Principals use the messages received together with certain modelling assumptions about the
behaviour of other principals to make decisions on how to act. These decisions depend crucially
on what validity can be assumed of messages that they receive. Loosely speaking, when we
receive a message we want to be sure that it has been created recently and in good faith for a
particular purpose by the principal who claims to have sent it. We must be able to detect when
a message has been created or modified by a malicious principal or intruder with access to the
network or when a message was issued some time ago (or for a different purpose) and is currently
being replayed on the network.
An authentication protocol is a sequence of message exchanges between principals that either
distributes secrets to some of those principals or allows the use of some secret to be recognized.

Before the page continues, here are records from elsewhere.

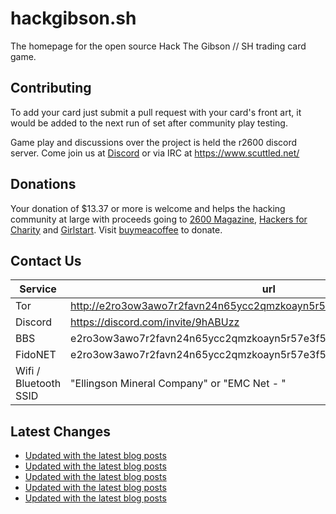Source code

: # hackgibson.sh
The homepage for the open source Hack The Gibson // SH trading card game.


## Contributing

To add your card just submit a pull request with your card's front art, it would be added to the next run of set after community play testing.

Game play and discussions over the project is held the r2600 discord server. Come join us at [Discord](https://discord.com/invite/9hABUzz) or via IRC at https://www.scuttled.net/


## Donations

Your donation of $13.37 or more is welcome and helps the hacking community at large with proceeds going to [2600 Magazine](https://2600.com/), [Hackers for Charity](https://hackersforcharity.org) and [Girlstart](https://girlstart.org).  Visit [buymeacoffee](https://www.buymeacoffee.com/hackgibson.sh) to donate.


## Contact Us

Service | url
-|-
Tor | http://e2ro3ow3awo7r2favn24n65ycc2qmzkoayn5r57e3f56nvjwdcgg32ad.onion
Discord | https://discord.com/invite/9hABUzz
BBS | e2ro3ow3awo7r2favn24n65ycc2qmzkoayn5r57e3f56nvjwdcgg32ad.onion:23
FidoNET | e2ro3ow3awo7r2favn24n65ycc2qmzkoayn5r57e3f56nvjwdcgg32ad.onion:24554
Wifi / Bluetooth SSID | "Ellingson Mineral Company" or "EMC Net - <fidonet address>"

## Latest Changes
<!-- BLOG-POST-LIST:START -->
- [Updated with the latest blog posts](https://github.com/DFW2600/hackgibson.sh/commit/c25146dc2645e922fe41e2e06d1ff14901b3c45c)
- [Updated with the latest blog posts](https://github.com/DFW2600/hackgibson.sh/commit/3d24404b05198c84e02b1c27f1151661c424ff59)
- [Updated with the latest blog posts](https://github.com/DFW2600/hackgibson.sh/commit/270b0afc748c6607829faec1b7833250fa2a1f23)
- [Updated with the latest blog posts](https://github.com/DFW2600/hackgibson.sh/commit/c324f21b420e74c653d5c599f8dbd828c9c2ba8e)
- [Updated with the latest blog posts](https://github.com/DFW2600/hackgibson.sh/commit/1bb794b59c53c610a295f05ae932d14c841213db)
<!-- BLOG-POST-LIST:END -->

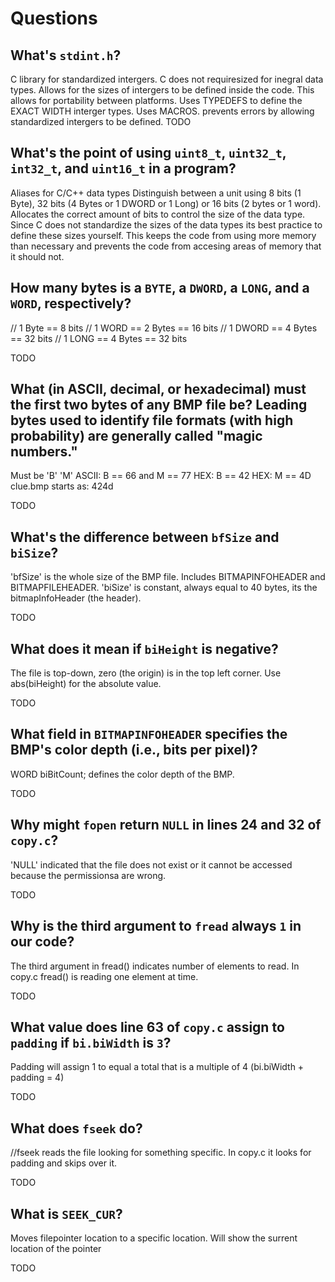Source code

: # Questions

## What's `stdint.h`?
C library for standardized intergers.
C does not requiresized for inegral data types.
Allows for the sizes of intergers to be defined inside the code.
This allows for portability between platforms.
Uses TYPEDEFS to define the EXACT WIDTH interger types.
Uses MACROS.
prevents errors by allowing standardized intergers to be defined.
TODO

## What's the point of using `uint8_t`, `uint32_t`, `int32_t`, and `uint16_t` in a program?
Aliases for C/C++ data types
Distinguish between a unit using 8 bits (1 Byte), 32 bits (4 Bytes or 1 DWORD or 1 Long) or 16 bits (2 bytes or 1 word).
Allocates the correct amount of bits to control the size of the data type.
Since C does not standardize the sizes of the data types its best practice to define these sizes yourself.
This keeps the code from using more memory than necessary and prevents the code from accesing areas of memory that it should not.


## How many bytes is a `BYTE`, a `DWORD`, a `LONG`, and a `WORD`, respectively?
// 1 Byte == 8 bits
// 1 WORD == 2 Bytes == 16 bits
// 1 DWORD == 4 Bytes == 32 bits
// 1 LONG == 4 Bytes == 32 bits



TODO

## What (in ASCII, decimal, or hexadecimal) must the first two bytes of any BMP file be? Leading bytes used to identify file formats (with high probability) are generally called "magic numbers."
Must be 'B' 'M'
ASCII: B == 66 and M == 77
HEX: B == 42
HEX: M == 4D
clue.bmp starts as: 424d


TODO

## What's the difference between `bfSize` and `biSize`?
'bfSize' is the whole size of the BMP file. Includes BITMAPINFOHEADER and BITMAPFILEHEADER.
'biSize' is constant, always equal to 40 bytes, its the bitmapInfoHeader (the header).

TODO

## What does it mean if `biHeight` is negative?
The file is top-down, zero (the origin) is in the top left corner.
Use abs(biHeight) for the absolute value.

TODO

## What field in `BITMAPINFOHEADER` specifies the BMP's color depth (i.e., bits per pixel)?
WORD biBitCount; defines the color depth of the BMP.

TODO

## Why might `fopen` return `NULL` in lines 24 and 32 of `copy.c`?
'NULL' indicated that the file does not exist or it cannot be accessed because the permissionsa are wrong.

TODO

## Why is the third argument to `fread` always `1` in our code?
The third argument in fread() indicates number of elements to read.
In copy.c fread() is reading one element at time.

TODO

## What value does line 63 of `copy.c` assign to `padding` if `bi.biWidth` is `3`?
Padding will assign 1 to equal a total that is a multiple of 4 (bi.biWidth + padding = 4)

TODO

## What does `fseek` do?
//fseek reads the file looking for something specific. In copy.c it looks for padding and skips over it.

TODO

## What is `SEEK_CUR`?

Moves filepointer location to a specific location.
Will show the surrent location of the pointer

TODO

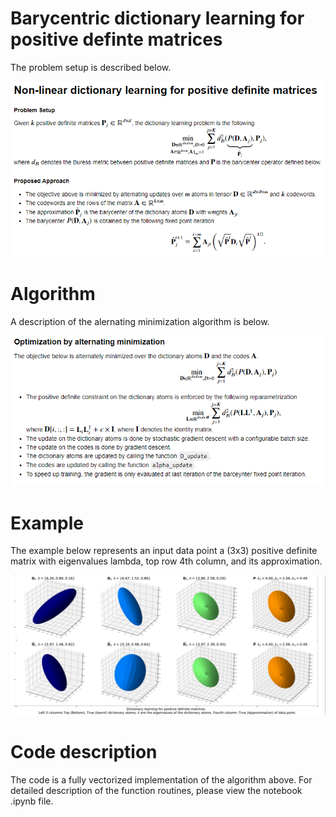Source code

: 
#  Barycentric dictionary learning for positive definte matrices

The problem setup is described below.

![plot](./figures/problem_setup.png)


# Algorithm 
A description of the alernating minimization algorithm is below.

![plot](./figures/algorithm.png)

# Example
The example below represents an input data point a (3x3) positive definite matrix with eigenvalues lambda, top row 4th column, and its approximation.

![example](./figures/example.png)
# Code description
The code is a fully vectorized implementation of the algorithm above. For detailed description of the function routines, please view the notebook .ipynb file.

At the end of the protocol the principals involved may deduce certain properties about the
system; for example, that only certain principals have access to particular secret information
(typically cryptographic keys) or that a particular principal is operational. They may then
use this information to verify claims about subsequent communication, for example, a received
message encrypted with a newly distributed key must have been created after distribution of
that key and so is timely.
A considerable number of authentication protocols have been specified and implemented. The
area is, however, remarkably subtle and many protocols have been shown to be flawed a long time
after they were published. The Needham Schroeder Conventional Key Protocol was published
in 1978 and became the basis for many similar protocols in later years. In 1981, Denning and
Sacco demonstrated that the protocol was flawed and proposed an alternative protocol. This
set the general trend for the field. The authors of both papers suggested other protocols based
on public key cryptography. In 1994 Martin Abadi demonstrated that the public key protocol
of Denning and Sacco was flawed [1]. In 1995, Lowe demonstrated an attack on the public key
5 protocol of Needham and Schroeder (seventeen years after its publication). In the intervening
years a whole host of protocols have been specified and found to be flawed (as demonstrated in
this report).
This report describes what sorts of protocols have been specified and outlines what methods
have been used to analyse them. In addition, it provides a summary of the ways in which
protocols have been found to fail. There is a large amount of material in the field and the main
body of this document is intended as a concise introduction to and survey of the field. Some
types of protocol are given little detailed attention, particularly those which rely on number-
theoretic properties for their security. It is envisaged that future editions of this report will
provide a complete coverage. An annotated bibliography is included to guide the reader. Since
authentication relies heavily on encryption and decryption to achieve its goals we also provide a
brief review of elements of cryptography.
2 Protocol Types
In this section we provide an overview of various forms of authentication protocol in use today.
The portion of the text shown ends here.